The memory 110 may include any non-transitory computer-readable medium known in the art including, for example, volatile memory, such as static random-access memory (SRAM) and dynamic random access memory (DRAM), and/or non-volatile memory, such as read-only memory (ROM), erasable programmable ROM, flash memories, hard disks, optical disks, and magnetic tapes.
The module(s) 116, amongst other things, include routines, programs, objects, components, data structures, etc., which perform particular tasks or implement data types. The module(s) 116 may also be implemented as, signal processor(s), state machine(s), logic circuitries, and/or any other device or component that manipulate signals based on operational instructions.
Further, the module(s) 116 may be implemented in hardware, instructions executed by the one or more processors 112, or by a combination thereof. The one or more processors 112 may comprise a computer, a processor, a state machine, a logic array and/or any other suitable devices capable of processing instructions. The one or more processors 112 may be a general-purpose controller which executes instructions to cause a general-purpose processor to perform operations, or a processing unit may be dedicated to performing the required functions. In some example embodiments, the module(s) 116 may be machine-readable instructions (software, such as web-application, mobile application, program, etc.) which when executed by the one or more processors 112, perform any of the described functionalities.
The database 118 serves, amongst other things, as a repository for storing data processed, received, and generated by one or more of the module(s) 116. The programs or routines stored in the database 118 may include HVAC control programs and/or scheduling software that may be capable of automatically controlling a HVAC system.
In an embodiment of the present disclosure, the module(s) 116 may be implemented as part of the one or more processors 112. In another embodiment of the present disclosure, the module(s) 116 may be external to the one or more processors 112. In yet another embodiment of the present disclosure, the module(s) 116 may be part of the memory 110. In another embodiment of the present disclosure, the module(s) 116 may be part of hardware, separate from the one or more processors 112.

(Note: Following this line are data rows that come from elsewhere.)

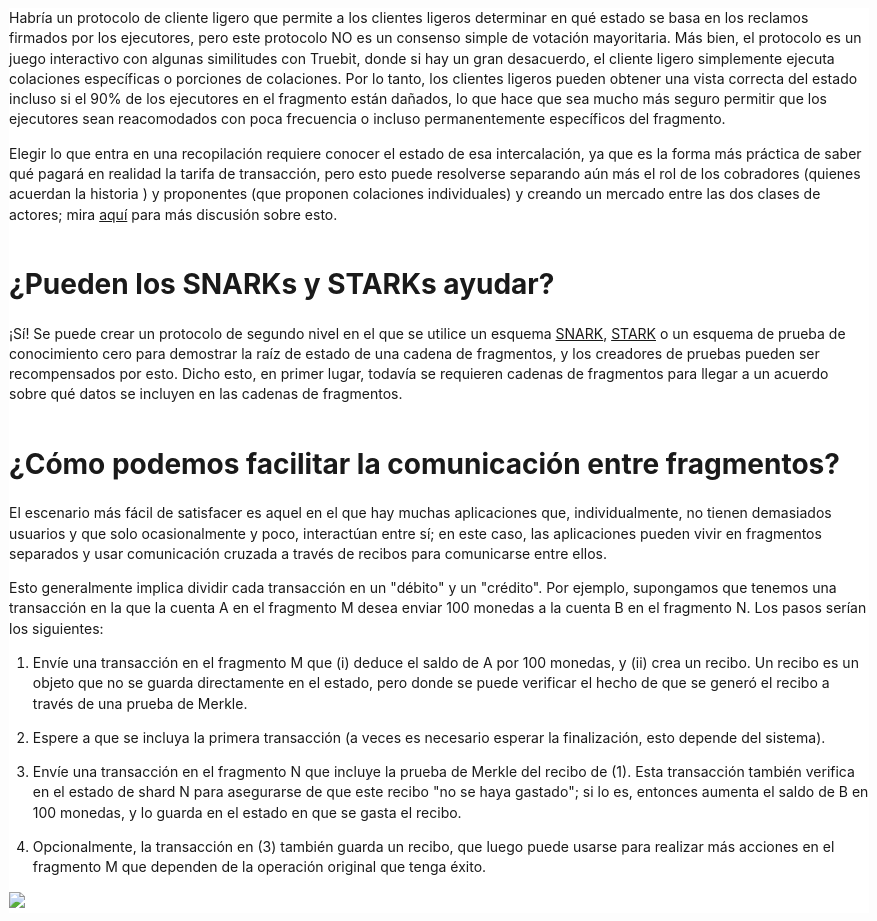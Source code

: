  Habría un protocolo de cliente ligero que permite a los clientes ligeros determinar en qué estado se basa en los reclamos firmados por los ejecutores, pero este protocolo NO es un consenso simple de votación mayoritaria. Más bien, el protocolo es un juego interactivo con algunas similitudes con Truebit, donde si hay un gran desacuerdo, el cliente ligero simplemente ejecuta colaciones específicas o porciones de colaciones. Por lo tanto, los clientes ligeros pueden obtener una vista correcta del estado incluso si el 90% de los ejecutores en el fragmento están dañados, lo que hace que sea mucho más seguro permitir que los ejecutores sean reacomodados con poca frecuencia o incluso permanentemente específicos del fragmento.

 Elegir lo que entra en una recopilación requiere conocer el estado de esa intercalación, ya que es la forma más práctica de saber qué pagará en realidad la tarifa de transacción, pero esto puede resolverse separando aún más el rol de los cobradores (quienes acuerdan la historia ) y proponentes (que proponen colaciones individuales) y creando un mercado entre las dos clases de actores; mira [aquí](https://ethresear.ch/t/separating-proposing-and-confirmation-of-collations/1000) para más discusión sobre esto.


# ¿Pueden los SNARKs y STARKs ayudar?

 ¡Sí! Se puede crear un protocolo de segundo nivel en el que se utilice un esquema [SNARK](https://medium.com/@VitalikButerin/zk-snarks-under-the-hood-b33151a013f6), [STARK](https://vitalik.ca/general/2017/11/09/starks_part_1.html) o un esquema de prueba de conocimiento cero para demostrar la raíz de estado de una cadena de fragmentos, y los creadores de pruebas pueden ser recompensados por esto. Dicho esto, en primer lugar, todavía se requieren cadenas de fragmentos para llegar a un acuerdo sobre qué datos se incluyen en las cadenas de fragmentos.

# ¿Cómo podemos facilitar la comunicación entre fragmentos?

  El escenario más fácil de satisfacer es aquel en el que hay muchas aplicaciones que, individualmente, no tienen demasiados usuarios y que solo ocasionalmente y poco, interactúan entre sí; en este caso, las aplicaciones pueden vivir en fragmentos separados y usar comunicación cruzada a través de recibos para comunicarse entre ellos.

 Esto generalmente implica dividir cada transacción en un "débito" y un "crédito". Por ejemplo, supongamos que tenemos una transacción en la que la cuenta A en el fragmento M desea enviar 100 monedas a la cuenta B en el fragmento N. Los pasos serían los siguientes:

1. Envíe una transacción en el fragmento M que (i) deduce el saldo de A por 100 monedas, y (ii) crea un recibo. Un recibo es un objeto que no se guarda directamente en el estado, pero donde se puede verificar el hecho de que se generó el recibo a través de una prueba de Merkle.

2. Espere a que se incluya la primera transacción (a veces es necesario esperar la finalización, esto depende del sistema).

3. Envíe una transacción en el fragmento N que incluye la prueba de Merkle del recibo de (1). Esta transacción también verifica en el estado de shard N para asegurarse de que este recibo "no se haya gastado"; si lo es, entonces aumenta el saldo de B en 100 monedas, y lo guarda en el estado en que se gasta el recibo.

4. Opcionalmente, la transacción en (3) también guarda un recibo, que luego puede usarse para realizar más acciones en el fragmento M que dependen de la operación original que tenga éxito.


![](https://github.com/vbuterin/diagrams/raw/master/scalability_faq/image01.png)

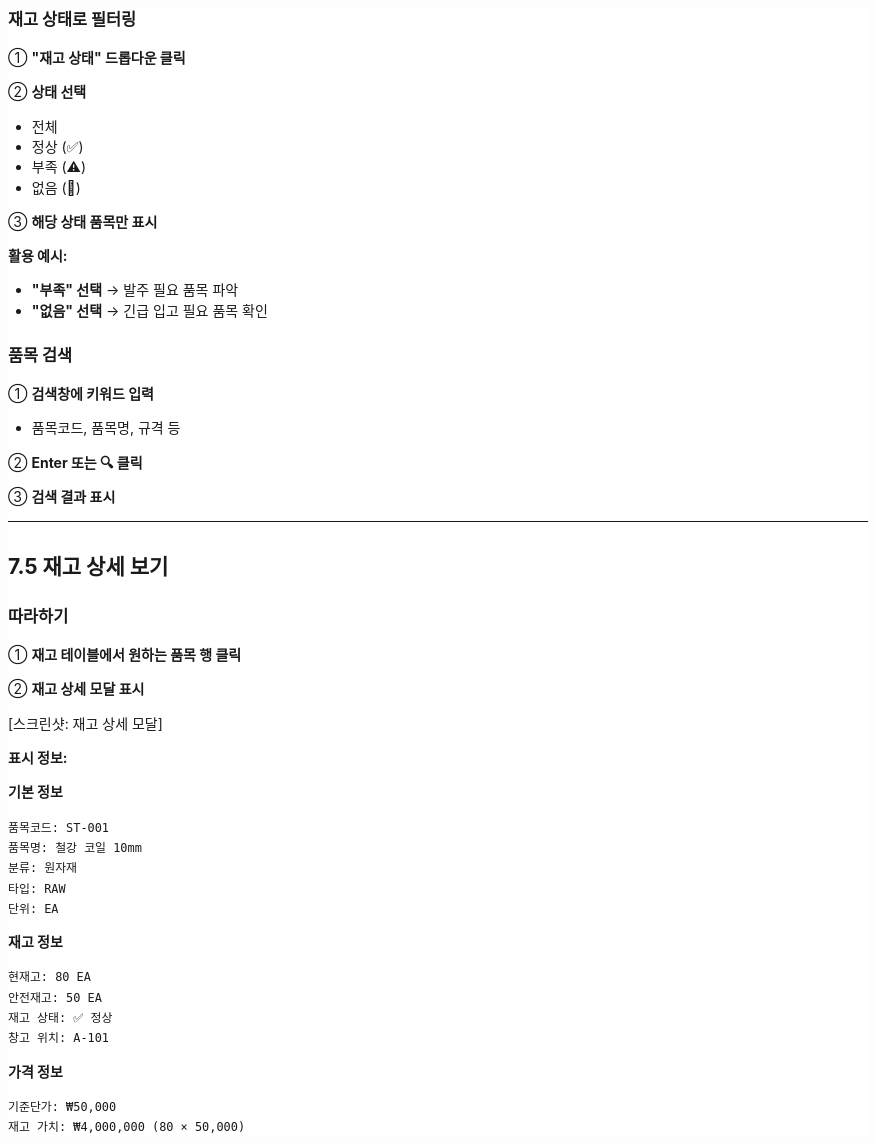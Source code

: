 ### 재고 상태로 필터링

① **"재고 상태" 드롭다운 클릭**

② **상태 선택**
   - 전체
   - 정상 (✅)
   - 부족 (⚠️)
   - 없음 (🔴)

③ **해당 상태 품목만 표시**

**활용 예시:**
- **"부족" 선택** → 발주 필요 품목 파악
- **"없음" 선택** → 긴급 입고 필요 품목 확인

### 품목 검색

① **검색창에 키워드 입력**
   - 품목코드, 품목명, 규격 등

② **Enter 또는 🔍 클릭**

③ **검색 결과 표시**

---

## 7.5 재고 상세 보기

### 따라하기

① **재고 테이블에서 원하는 품목 행 클릭**

② **재고 상세 모달 표시**

[스크린샷: 재고 상세 모달]

**표시 정보:**

**기본 정보**
```
품목코드: ST-001
품목명: 철강 코일 10mm
분류: 원자재
타입: RAW
단위: EA
```

**재고 정보**
```
현재고: 80 EA
안전재고: 50 EA
재고 상태: ✅ 정상
창고 위치: A-101
```

**가격 정보**
```
기준단가: ₩50,000
재고 가치: ₩4,000,000 (80 × 50,000)
```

The one or more processors 112 may be included in a computing system installed in a cloud-based network, a mobile computing device, or a local control system such as, for example, the HVAC control system. The one or more processors 112 may electronically communicate with the memory 110 in response to receiving commands from one or more input/output (I/O) devices. In some embodiments, the I/O device(s) may include one or more of a keyboard or keypad, a touchscreen or touch panel, a display screen, a microphone, a speaker, a mouse, a button, a remote control, a joystick, a printer, a telephone or mobile device (e.g., a smartphone), etc. The I/O device(s) may be configured to provide an interface such as a thermostat interface, for example, to allow a user to interact with the system.

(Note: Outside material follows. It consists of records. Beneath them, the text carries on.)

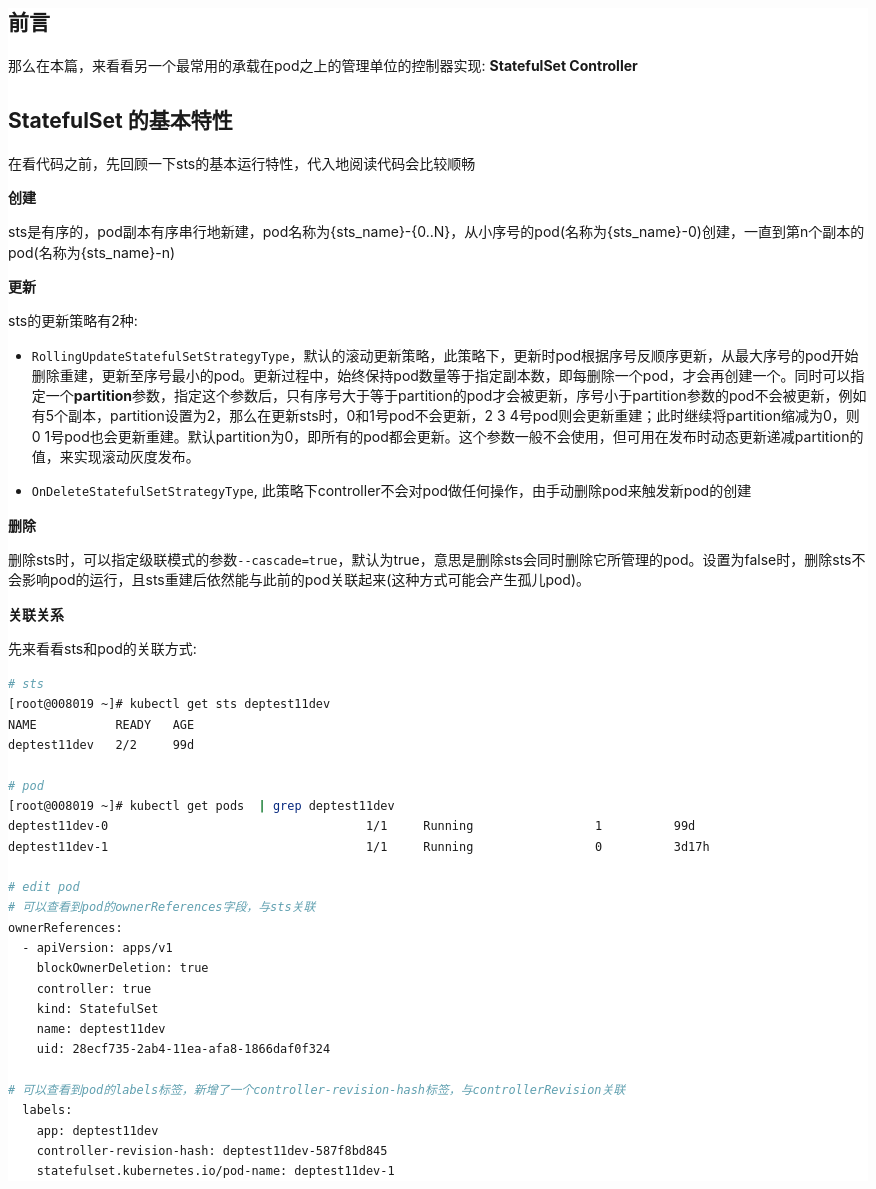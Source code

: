 ## 前言

那么在本篇，来看看另一个最常用的承载在pod之上的管理单位的控制器实现: **StatefulSet Controller**


## StatefulSet 的基本特性

在看代码之前，先回顾一下sts的基本运行特性，代入地阅读代码会比较顺畅

**创建**

sts是有序的，pod副本有序串行地新建，pod名称为{sts_name}-{0..N}，从小序号的pod(名称为{sts_name}-0)创建，一直到第n个副本的pod(名称为{sts_name}-n)

**更新**

sts的更新策略有2种:

- `RollingUpdateStatefulSetStrategyType`，默认的滚动更新策略，此策略下，更新时pod根据序号反顺序更新，从最大序号的pod开始删除重建，更新至序号最小的pod。更新过程中，始终保持pod数量等于指定副本数，即每删除一个pod，才会再创建一个。同时可以指定一个**partition**参数，指定这个参数后，只有序号大于等于partition的pod才会被更新，序号小于partition参数的pod不会被更新，例如有5个副本，partition设置为2，那么在更新sts时，0和1号pod不会更新，2 3 4号pod则会更新重建；此时继续将partition缩减为0，则0 1号pod也会更新重建。默认partition为0，即所有的pod都会更新。这个参数一般不会使用，但可用在发布时动态更新递减partition的值，来实现滚动灰度发布。

- `OnDeleteStatefulSetStrategyType`, 此策略下controller不会对pod做任何操作，由手动删除pod来触发新pod的创建


**删除**

删除sts时，可以指定级联模式的参数`--cascade=true`，默认为true，意思是删除sts会同时删除它所管理的pod。设置为false时，删除sts不会影响pod的运行，且sts重建后依然能与此前的pod关联起来(这种方式可能会产生孤儿pod)。

**关联关系**

先来看看sts和pod的关联方式:

```bash
# sts
[root@008019 ~]# kubectl get sts deptest11dev
NAME           READY   AGE
deptest11dev   2/2     99d

# pod
[root@008019 ~]# kubectl get pods  | grep deptest11dev
deptest11dev-0                                    1/1     Running                 1          99d
deptest11dev-1                                    1/1     Running                 0          3d17h

# edit pod
# 可以查看到pod的ownerReferences字段，与sts关联
ownerReferences:
  - apiVersion: apps/v1
    blockOwnerDeletion: true
    controller: true
    kind: StatefulSet
    name: deptest11dev
    uid: 28ecf735-2ab4-11ea-afa8-1866daf0f324

# 可以查看到pod的labels标签，新增了一个controller-revision-hash标签，与controllerRevision关联
  labels:
    app: deptest11dev
    controller-revision-hash: deptest11dev-587f8bd845
    statefulset.kubernetes.io/pod-name: deptest11dev-1
```
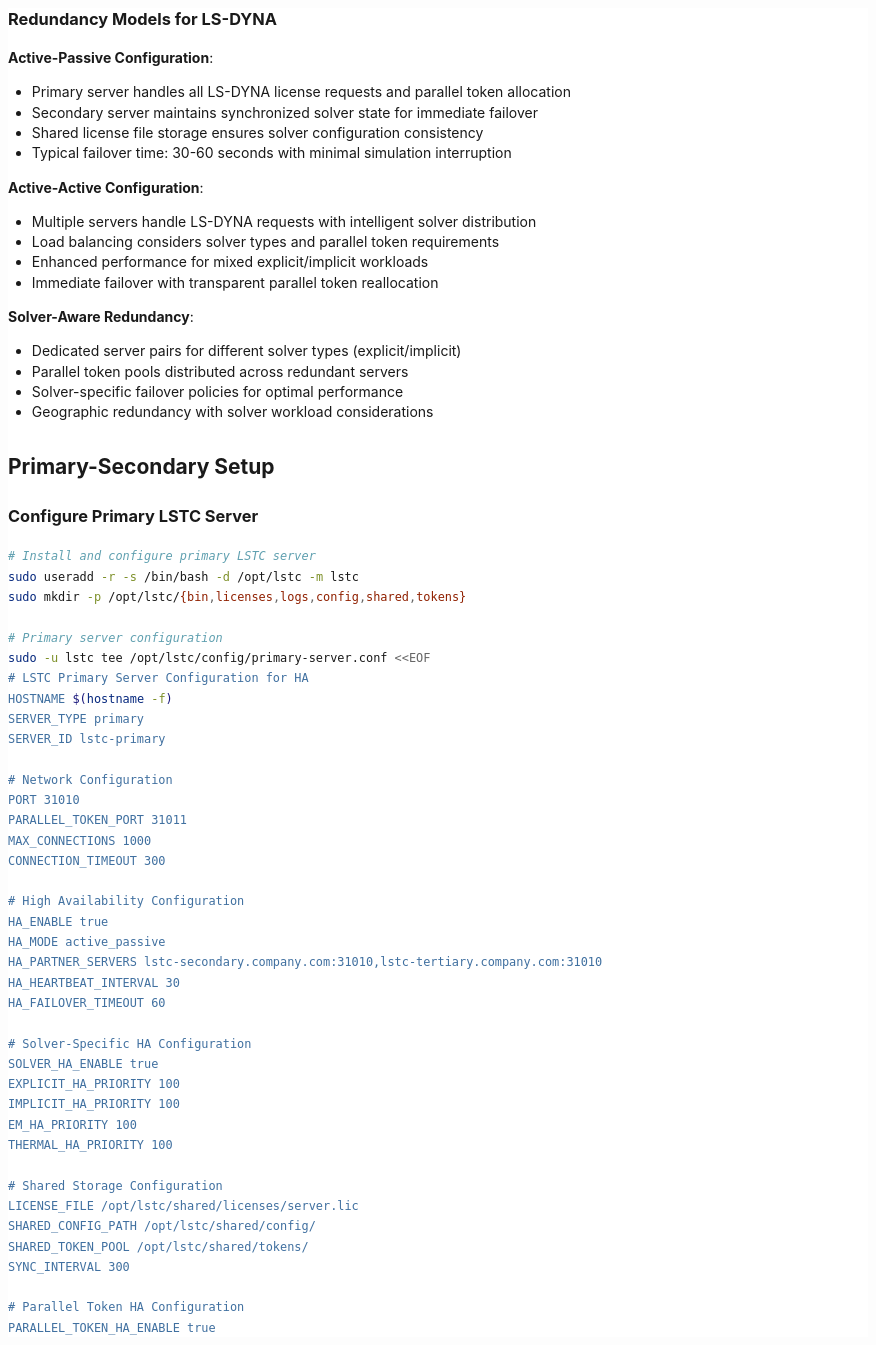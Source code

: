 ### Redundancy Models for LS-DYNA

**Active-Passive Configuration**:
- Primary server handles all LS-DYNA license requests and parallel token allocation
- Secondary server maintains synchronized solver state for immediate failover
- Shared license file storage ensures solver configuration consistency
- Typical failover time: 30-60 seconds with minimal simulation interruption

**Active-Active Configuration**:
- Multiple servers handle LS-DYNA requests with intelligent solver distribution
- Load balancing considers solver types and parallel token requirements
- Enhanced performance for mixed explicit/implicit workloads
- Immediate failover with transparent parallel token reallocation

**Solver-Aware Redundancy**:
- Dedicated server pairs for different solver types (explicit/implicit)
- Parallel token pools distributed across redundant servers
- Solver-specific failover policies for optimal performance
- Geographic redundancy with solver workload considerations

## Primary-Secondary Setup

### Configure Primary LSTC Server

```bash
# Install and configure primary LSTC server
sudo useradd -r -s /bin/bash -d /opt/lstc -m lstc
sudo mkdir -p /opt/lstc/{bin,licenses,logs,config,shared,tokens}

# Primary server configuration
sudo -u lstc tee /opt/lstc/config/primary-server.conf <<EOF
# LSTC Primary Server Configuration for HA
HOSTNAME $(hostname -f)
SERVER_TYPE primary
SERVER_ID lstc-primary

# Network Configuration
PORT 31010
PARALLEL_TOKEN_PORT 31011
MAX_CONNECTIONS 1000
CONNECTION_TIMEOUT 300

# High Availability Configuration
HA_ENABLE true
HA_MODE active_passive
HA_PARTNER_SERVERS lstc-secondary.company.com:31010,lstc-tertiary.company.com:31010
HA_HEARTBEAT_INTERVAL 30
HA_FAILOVER_TIMEOUT 60

# Solver-Specific HA Configuration
SOLVER_HA_ENABLE true
EXPLICIT_HA_PRIORITY 100
IMPLICIT_HA_PRIORITY 100
EM_HA_PRIORITY 100
THERMAL_HA_PRIORITY 100

# Shared Storage Configuration
LICENSE_FILE /opt/lstc/shared/licenses/server.lic
SHARED_CONFIG_PATH /opt/lstc/shared/config/
SHARED_TOKEN_POOL /opt/lstc/shared/tokens/
SYNC_INTERVAL 300

# Parallel Token HA Configuration
PARALLEL_TOKEN_HA_ENABLE true
```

The one or more processors 112 may be configured to communicate with the memory 110 to execute programmable instructions stored in the memory 110. The programmable instructions, when executed by the one or more processors 112, cause the one or more processors 112 to provide the functionalities of the setback control system 108 as discussed in the disclosure. In one or more embodiments, the one or more processors 112 may be one or more microprocessor(s) or microcontroller(s). The one or more processors 112 may include one or a plurality of processors, which may further include one or more general-purpose processors, such as a central processing unit (CPU), an application processor (AP), or the like, a graphics-only processing unit such as a graphics processing unit (GPU), a visual processing unit (VPU), and/or an Artificial intelligence (Al) dedicated processor such as a neural processing unit (NPU).

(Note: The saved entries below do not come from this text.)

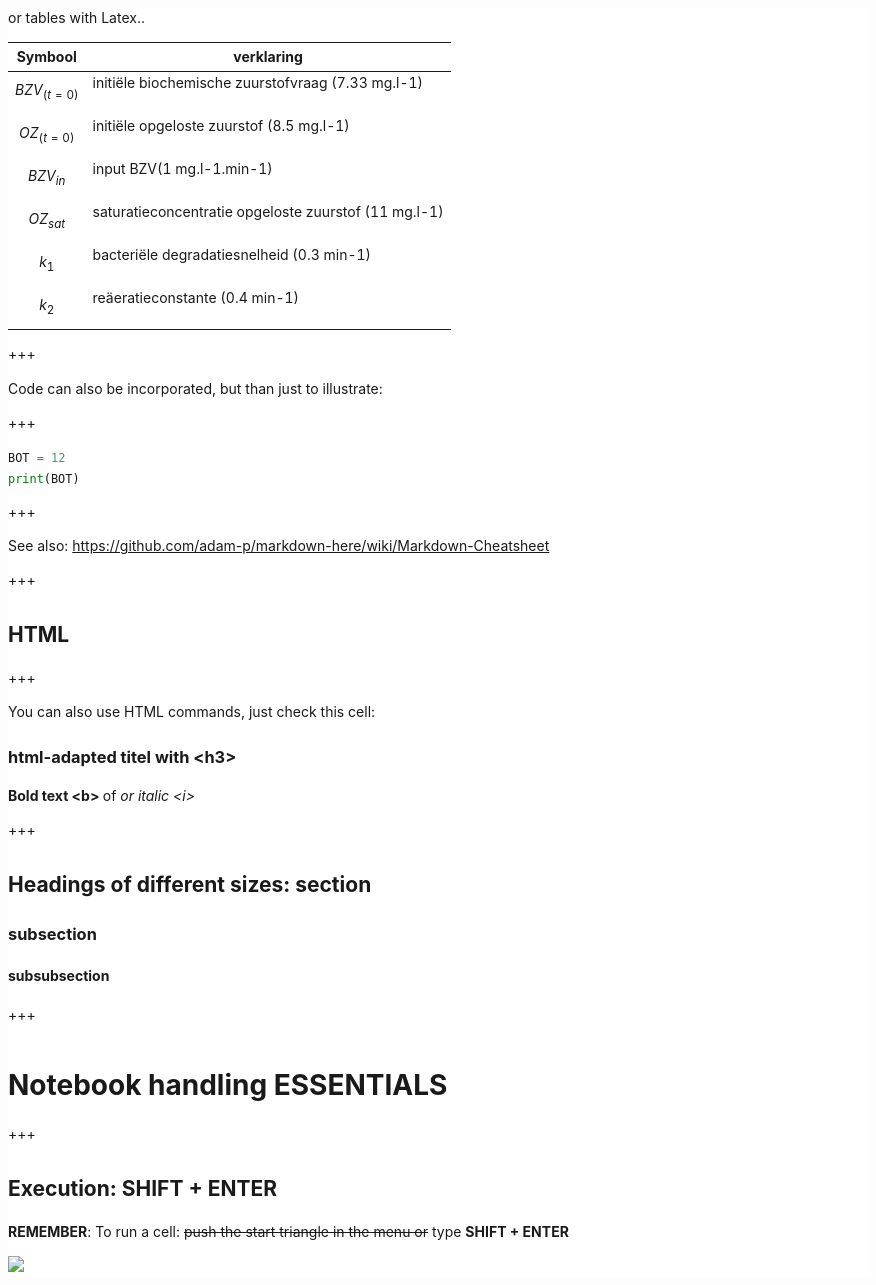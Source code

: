 or tables with Latex..

 Symbool | verklaring
 --- | --- 
 $$BZV_{(t=0)}$$	      | initiële biochemische zuurstofvraag (7.33 mg.l-1)
 $$OZ_{(t=0)}$$	    | initiële opgeloste zuurstof (8.5 mg.l-1)
 $$BZV_{in}$$		  | input BZV(1 mg.l-1.min-1)
 $$OZ_{sat}$$		  | saturatieconcentratie opgeloste zuurstof (11 mg.l-1)
 $$k_1$$		      | bacteriële degradatiesnelheid (0.3 min-1)
 $$k_2$$		      | reäeratieconstante (0.4 min-1)

+++

Code can also be incorporated, but than just to illustrate:

+++

```python
BOT = 12
print(BOT)
```

+++

See also: https://github.com/adam-p/markdown-here/wiki/Markdown-Cheatsheet

+++

## HTML

+++

You can also use HTML commands, just check this cell:
<h3> html-adapted titel with &#60;h3&#62; </h3> <p></p>
<b> Bold text &#60;b&#62; </b> of <i>or italic &#60;i&#62; </i>

+++

## Headings of different sizes: section
### subsection
#### subsubsection

+++

# Notebook handling ESSENTIALS

+++

## Execution: SHIFT + ENTER

**REMEMBER**: To run a cell: <strike>push the start triangle in the menu or</strike> type **SHIFT + ENTER**

![](../img/shiftenter.jpg)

In some embodiments, the memory 110 may store data and instructions executable by the one or more processors 112 to perform the method steps for optimizing setback of the HVAC system 104, as discussed herein throughout the disclosure. The memory 110 may further include, but is not limited to, a non-transitory computer-readable storage media such as various types of volatile and non-volatile storage media, including but not limited to, random access memory, read-only memory, programmable read-only memory, electrically programmable read-only memory, electrically erasable read-only memory, flash memory, magnetic tape or disk, optical media and the like. Further, the non-transitory computer-readable storage media of memory 110 may include executable instructions in the form of modules and the database 118 to store data. The modules may include a set of instructions that may be executed to cause the one or more processors 112 to perform any one or more of the methods as disclosed herein throughout the disclosure. In one or more embodiments, the modules may be configured to perform the steps of the disclosure using the data stored in the database 118 of the memory 110 for optimizing the setback of the HVAC system.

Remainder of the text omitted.